Стресс эмиграции сразу отразился на семейных отношениях.
Избалованная Ида уставала от неопределенности. Жалея себя, она не хотела ежедневно готовить. Привыкшая к обильной еде, включавшей и баранину, и сало, и копченую свининку, Ида с удивлением узнала о запрете на некошерные продукты. Некошерными считались свинина, некоторые виды рыбы и любое разрешенное мясо, приготовленное в молоке или сметане. О бефстроганове не было и речи, употребление его грозило исключением из ульпана.
Мало понимая язык, Мария Леонидовна немедленно нашла магазины с русскоговорящими продавщицами. Вместе они от души хаяли порядки и в Советском Союзе, и в Израиле. Марии Леонидовне шли навстречу, предупреждали о скидках на продовольствие и одежду, учили правилам поведения.

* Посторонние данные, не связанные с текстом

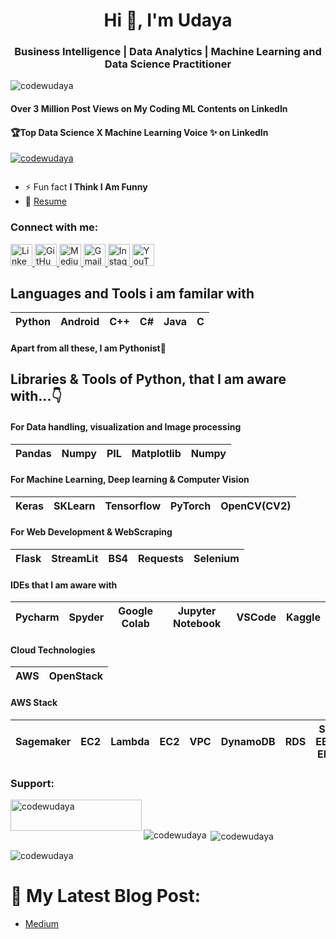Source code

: <h1 align="center">Hi 👋, I'm Udaya</h1>
<h3 align="center">Business Intelligence | Data Analytics | Machine Learning and Data Science Practitioner</h3>

<p align="left"> <img src="https://komarev.com/ghpvc/?username=codewudaya&label=Profile%20views&color=0e75b6&style=flat" alt="codewudaya" /> </p>
<!-- <p align="center">
  <a href="https://www.linkedin.com/in/udayabhanu-nayak-ml-devloper/">
    <img src="https://img.shields.io/badge/-LinkedIn-blue?style=flat-square&logo=Linkedin&logoColor=white&link=https://www.linkedin.com/in/udayabhanu-nayak-ml-devloper/"/>
  </a>
</p> -->
<h4>Over 3 Million Post Views on My Coding ML Contents on LinkedIn</h4>
<h4>🏆Top Data Science X Machine Learning Voice ✨ on LinkedIn</h4>

<p align="left"> <a href="https://github.com/ryo-ma/github-profile-trophy"><img src="https://github-profile-trophy.vercel.app/?username=codewudaya" alt="codewudaya" /></a> </p>

<p align="left"> <a href="https://twitter.com/" target="blank"><img src="https://img.shields.io/twitter/follow/?logo=twitter&style=for-the-badge" alt="" /></a> </p>

- ⚡ Fun fact **I Think I Am Funny**
- 📝 [Resume](https://drive.google.com/file/d/1m6ZSRHPZgfdnHRlrcD98-GUNrHllNQpT/view?usp=sharing)

<h3 align="left">Connect with me:</h3>

<div align="left">
  <a href="https://www.linkedin.com/in/udayabhanu-nayak-ml-devloper/" target="_blank">
    <img src="https://img.shields.io/static/v1?message=LinkedIn&logo=linkedin&label=&color=0077B5&logoColor=white&labelColor=&style=for-the-badge" height="35" alt="LinkedIn logo" />
  </a>
  <a href="https://github.com/codeWudaya" target="_blank">
    <img src="https://img.shields.io/static/v1?message=GitHub&logo=github&label=&color=181717&logoColor=white&labelColor=&style=for-the-badge" height="35" alt="GitHub logo" />
  </a>
  <a href="https://medium.com/@udayabhanu0314" target="_blank">
    <img src="https://img.shields.io/static/v1?message=Medium&logo=medium&label=&color=12100E&logoColor=white&labelColor=&style=for-the-badge" height="35" alt="Medium logo" />
  </a>
  <a href="mailto:codewudaya@gmail.com" target="_blank">
    <img src="https://img.shields.io/static/v1?message=Gmail&logo=gmail&label=&color=D14836&logoColor=white&labelColor=&style=for-the-badge" height="35" alt="Gmail logo" />
  </a>
  <a href="https://www.instagram.com/udaya.6mp1.14/" target="_blank">
    <img src="https://img.shields.io/static/v1?message=Instagram&logo=instagram&label=&color=E4405F&logoColor=white&labelColor=&style=for-the-badge" height="35" alt="Instagram logo" />
  </a>
  <a href="https://www.youtube.com/@codeXudaya" target="_blank">
    <img src="https://img.shields.io/static/v1?message=Youtube&logo=youtube&label=&color=FF0000&logoColor=white&labelColor=&style=for-the-badge" height="35" alt="YouTube logo" />
  </a>
  
</div>

## Languages and Tools i am familar with

| Python | Android | C++ | C# | Java | C | 
| :---: | :---: | :---: | :---: | :---: | :---: |

#### Apart from all these, I am Pythonist🐍

## Libraries & Tools of Python, that I am aware with...👇

#### For Data handling, visualization and Image processing
| Pandas | Numpy | PIL | Matplotlib | Numpy |
| :---: | :---: | :---: | :---: | :---: |

#### For Machine Learning, Deep learning & Computer Vision
| Keras | SKLearn | Tensorflow | PyTorch | OpenCV(CV2) |
| :---: | :---: | :---: | :---: | :---: |

#### For Web Development & WebScraping
| Flask | StreamLit | BS4 | Requests | Selenium |
| :---: | :---: | :---: | :---: | :---: |

#### IDEs that I am aware with 
| Pycharm | Spyder | Google Colab | Jupyter Notebook | VSCode | Kaggle
| :---: | :---: | :---: | :---: | :---: | :---: |

#### Cloud Technologies
 | AWS | OpenStack
 | :---: | :---: 
 
 #### AWS Stack
 | Sagemaker | EC2 | Lambda | EC2 | VPC | DynamoDB | RDS | S3, EBS, EFS | Many more ...
 | :---: | :---: | :---: | :---: | :---: | :---: | :---: | :---: | :---:
<h3 align="left">Support:</h3>
<p><a href="https://www.buymeacoffee.com/codewudaya"> <img align="left" src="https://cdn.buymeacoffee.com/buttons/v2/default-yellow.png" height="50" width="210" alt="codewudaya" /></a></p><br><br>

<p><img align="left" src="https://github-readme-stats.vercel.app/api/top-langs?username=codewudaya&show_icons=true&locale=en&layout=compact" alt="codewudaya" /></p>

<p>&nbsp;<img align="center" src="https://github-readme-stats.vercel.app/api?username=codewudaya&show_icons=true&locale=en" alt="codewudaya" /></p>

<p><img align="center" src="https://github-readme-streak-stats.herokuapp.com/?user=codewudaya&" alt="codewudaya" /></p>

# 📑 My Latest Blog Post:
* [Medium](https://medium.com/@udayabhanu0314)

###
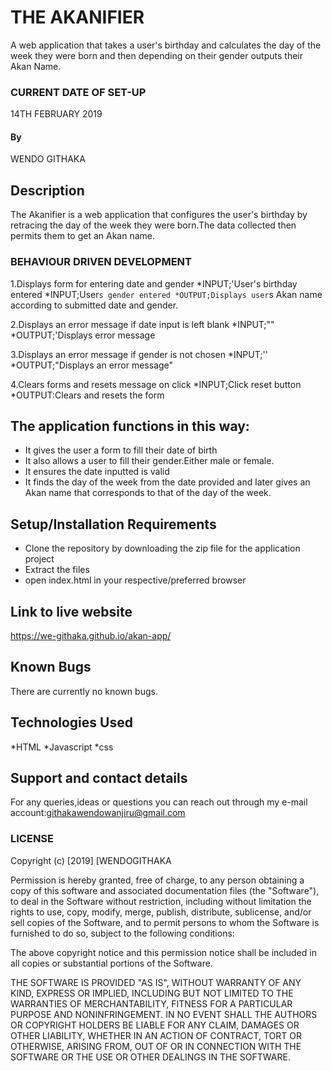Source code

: # THE AKANIFIER

 A web application that takes a user's birthday and calculates the day of the week they were born and then depending on their gender outputs their Akan Name. 

### CURRENT DATE OF SET-UP
14TH FEBRUARY 2019

#### By 
WENDO GITHAKA
## Description
The Akanifier is a web application that configures the user's birthday by retracing the day of the week they were born.The data collected then permits them to get an Akan name.

### BEHAVIOUR DRIVEN DEVELOPMENT
1.Displays form for entering date and gender
*INPUT;'User's birthday entered
*INPUT;User`s gender entered
*OUTPUT;Displays user`s Akan name according to submitted date and gender.

2.Displays an error message if date input is left blank
*INPUT;""
*OUTPUT;'Displays error message

3.Displays an error message if gender is not chosen
*INPUT;''
*OUTPUT;"Displays an error message"

4.Clears forms and resets message on click 
*INPUT;Click reset button
*OUTPUT:Clears and resets the form

## The application functions in this way:
* It gives the user a form to fill their date of birth
* It also allows a user to fill their gender.Either male or female.
* It ensures the date inputted is valid
* It finds the day of the week from the date provided and later gives an Akan name that corresponds to that of the day of the week.

## Setup/Installation Requirements
* Clone the repository by downloading the zip file for the application project
* Extract the files
* open index.html in your respective/preferred browser


## Link to live website
https://we-githaka.github.io/akan-app/

## Known Bugs
There are currently no known bugs.

## Technologies Used
*HTML
*Javascript
*css

## Support and contact details
For any queries,ideas or questions you can reach out through my e-mail account:githakawendowanjiru@gmail.com

### LICENSE
Copyright (c) [2019] [WENDOGITHAKA

Permission is hereby granted, free of charge, to any person obtaining a copy
of this software and associated documentation files (the "Software"), to deal
in the Software without restriction, including without limitation the rights
to use, copy, modify, merge, publish, distribute, sublicense, and/or sell
copies of the Software, and to permit persons to whom the Software is
furnished to do so, subject to the following conditions:

The above copyright notice and this permission notice shall be included in all
copies or substantial portions of the Software.

THE SOFTWARE IS PROVIDED "AS IS", WITHOUT WARRANTY OF ANY KIND, EXPRESS OR
IMPLIED, INCLUDING BUT NOT LIMITED TO THE WARRANTIES OF MERCHANTABILITY,
FITNESS FOR A PARTICULAR PURPOSE AND NONINFRINGEMENT. IN NO EVENT SHALL THE
AUTHORS OR COPYRIGHT HOLDERS BE LIABLE FOR ANY CLAIM, DAMAGES OR OTHER
LIABILITY, WHETHER IN AN ACTION OF CONTRACT, TORT OR OTHERWISE, ARISING FROM,
OUT OF OR IN CONNECTION WITH THE SOFTWARE OR THE USE OR OTHER DEALINGS IN THE
SOFTWARE.
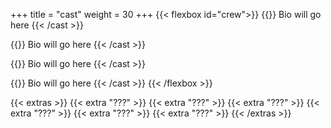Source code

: +++
title = "cast"
weight = 30
+++
{{< flexbox id="crew">}}
{{<cast name="Charlie Chittenden" character="Alex" headshot="charlie.png">}}
Bio will go here
{{< /cast >}}

{{<cast name="Quinn Safaie" character="Jason" headshot="quinn.png">}}
Bio will go here
{{< /cast >}}

{{<cast name="Eric Jusino" character="Daniel" headshot="daniel.png">}}
Bio will go here
{{< /cast >}}

{{<cast name="???" character="Linda" headshot="???.png">}}
Bio will go here
{{< /cast >}}
{{< /flexbox >}}

{{< extras >}}
{{< extra "???" >}}
{{< extra "???" >}}
{{< extra "???" >}}
{{< extra "???" >}}
{{< extra "???" >}}
{{< extra "???" >}}
{{< /extras >}}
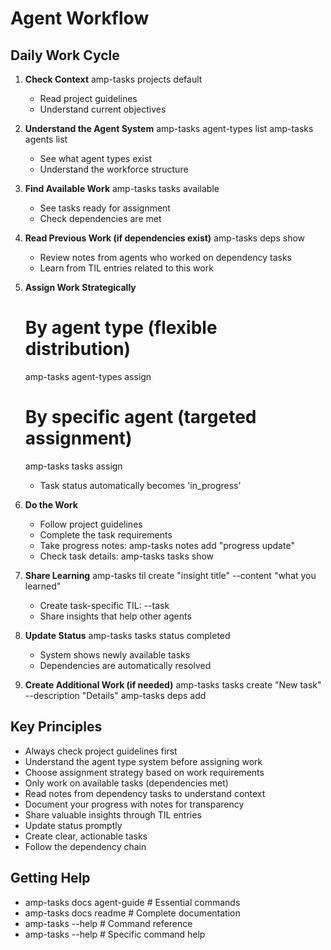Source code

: # Agent Workflow

## Daily Work Cycle

1. **Check Context**
   amp-tasks projects default
   - Read project guidelines
   - Understand current objectives

2. **Understand the Agent System**
   amp-tasks agent-types list
   amp-tasks agents list
   - See what agent types exist
   - Understand the workforce structure

3. **Find Available Work**
   amp-tasks tasks available
   - See tasks ready for assignment
   - Check dependencies are met

4. **Read Previous Work (if dependencies exist)**
   amp-tasks deps show <task-id>
   - Review notes from agents who worked on dependency tasks
   - Learn from TIL entries related to this work

5. **Assign Work Strategically**
   # By agent type (flexible distribution)
   amp-tasks agent-types assign <task-id> <type-id>
   
   # By specific agent (targeted assignment)
   amp-tasks tasks assign <task-id> <your-agent-id>
   - Task status automatically becomes 'in_progress'

6. **Do the Work**
   - Follow project guidelines
   - Complete the task requirements  
   - Take progress notes: amp-tasks notes add <task-id> "progress update"
   - Check task details: amp-tasks tasks show <task-id>

7. **Share Learning**
   amp-tasks til create "insight title" --content "what you learned"
   - Create task-specific TIL: --task <task-id>
   - Share insights that help other agents

8. **Update Status**
   amp-tasks tasks status <task-id> completed
   - System shows newly available tasks
   - Dependencies are automatically resolved

9. **Create Additional Work (if needed)**
   amp-tasks tasks create "New task" --description "Details"
   amp-tasks deps add <new-task> <depends-on-task>

## Key Principles

- Always check project guidelines first
- Understand the agent type system before assigning work
- Choose assignment strategy based on work requirements
- Only work on available tasks (dependencies met)
- Read notes from dependency tasks to understand context
- Document your progress with notes for transparency
- Share valuable insights through TIL entries
- Update status promptly
- Create clear, actionable tasks
- Follow the dependency chain

## Getting Help

- amp-tasks docs agent-guide    # Essential commands
- amp-tasks docs readme         # Complete documentation  
- amp-tasks --help              # Command reference
- amp-tasks <command> --help    # Specific command help
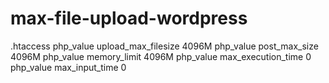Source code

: # max-file-upload-wordpress
.htaccess
php_value upload_max_filesize 4096M
php_value post_max_size 4096M
php_value memory_limit 4096M
php_value max_execution_time 0
php_value max_input_time 0
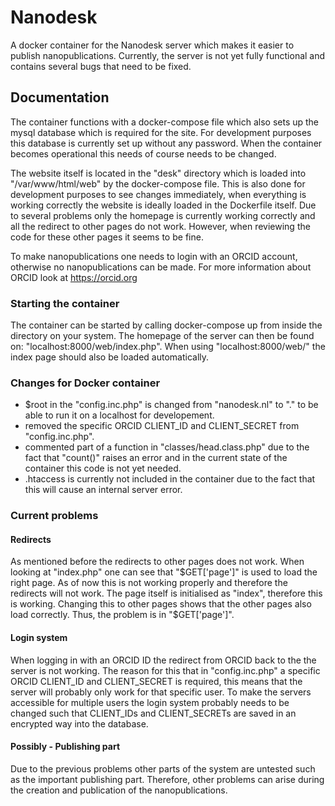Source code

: # Nanodesk
A docker container for the Nanodesk server which makes it easier to publish nanopublications.
Currently, the server is not yet fully functional and contains several bugs that need to be fixed.
## Documentation
The container functions with a docker-compose file which also sets up the mysql database which is required for the site. For development purposes this database is currently set up without any password. When the container becomes operational this needs of course needs to be changed.

The website itself is located in the "desk" directory which is loaded into "/var/www/html/web" by the docker-compose file. This is also done for development purposes to see changes immediately, when everything is working correctly the website is ideally loaded in the Dockerfile itself. Due to several problems only the homepage is currently working correctly and all the redirect to other pages do not work. However, when reviewing the code for these other pages it seems to be fine.

To make nanopublications one needs to login with an ORCID account, otherwise no nanopublications can be made. For more information about ORCID look at https://orcid.org

### Starting the container
The container can be started by calling docker-compose up from inside the directory on your system. The homepage of the server can then be found on: "localhost:8000/web/index.php". When using "localhost:8000/web/" the index page should also be loaded automatically.

### Changes for Docker container
* $root in the "config.inc.php" is changed from "nanodesk.nl" to "." to be able to run it on a localhost for developement.
* removed the specific ORCID CLIENT_ID and CLIENT_SECRET from "config.inc.php".
* commented part of a function in "classes/head.class.php" due to the fact that "count()" raises an error and in the current state of the container this code is not yet needed.
* .htaccess is currently not included in the container due to the fact that this will cause an internal server error.

### Current problems
#### Redirects
As mentioned before the redirects to other pages does not work. When looking at "index.php" one can see that "$GET['page']" is used to load the right page. As of now this is not working properly and therefore the redirects will not work. The page itself is initialised as "index", therefore this is working. Changing this to other pages shows that the other pages also load correctly. Thus, the problem is in "$GET['page']".

#### Login system
When logging in with an ORCID ID the redirect from ORCID back to the the server is not working. The reason for this that in "config.inc.php" a specific ORCID CLIENT_ID and CLIENT_SECRET is required, this means that the server will probably only work for that specific user. To make the servers accessible for multiple users the login system probably needs to be changed such that CLIENT_IDs and CLIENT_SECRETs are saved in an encrypted way into the database.


#### Possibly - Publishing part
Due to the previous problems other parts of the system are untested such as the important publishing part. Therefore, other problems can arise during the creation and publication of the nanopublications.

А вот с невесткой взаимопонимание у свекрови улетучилось окончательно. Сдерживая себя в Минске, где молодая семья так зависела от помощи из Молодечного, в Израиле Мария Леонидовна высказала все, что накопилось за много лет. Разбуянившись, она могла стегануть нерадивую невестку мокрой половой тряпкой, обвиняя в лени. Ида ленилась учиться, готовить и даже ходить в школу за детьми.
В те часы, когда Гриша мог бы отдыхать, ему частенько приходилось успокаивать мать и мирить ее с Идой.
Отвратительное настроение переселенцев усугубилось погодой. Такой зимы никто не ожидал – неделями с неба, как из ведра, лил дождь. Во временной квартире не оказалось ни кондиционеров, ни обогревателей. Домочадцы надевали на себя все, что было в чемоданах и давали соседи. Бетонные полы и сырые стены наводили тоску. Девочки постоянно болели.
По ночам слыша через стену кряхтение матери в комнате с дочками и чувствуя под боком тело располневшей жены, Гришка вспоминал о военном гарнизоне, о своих друзьях.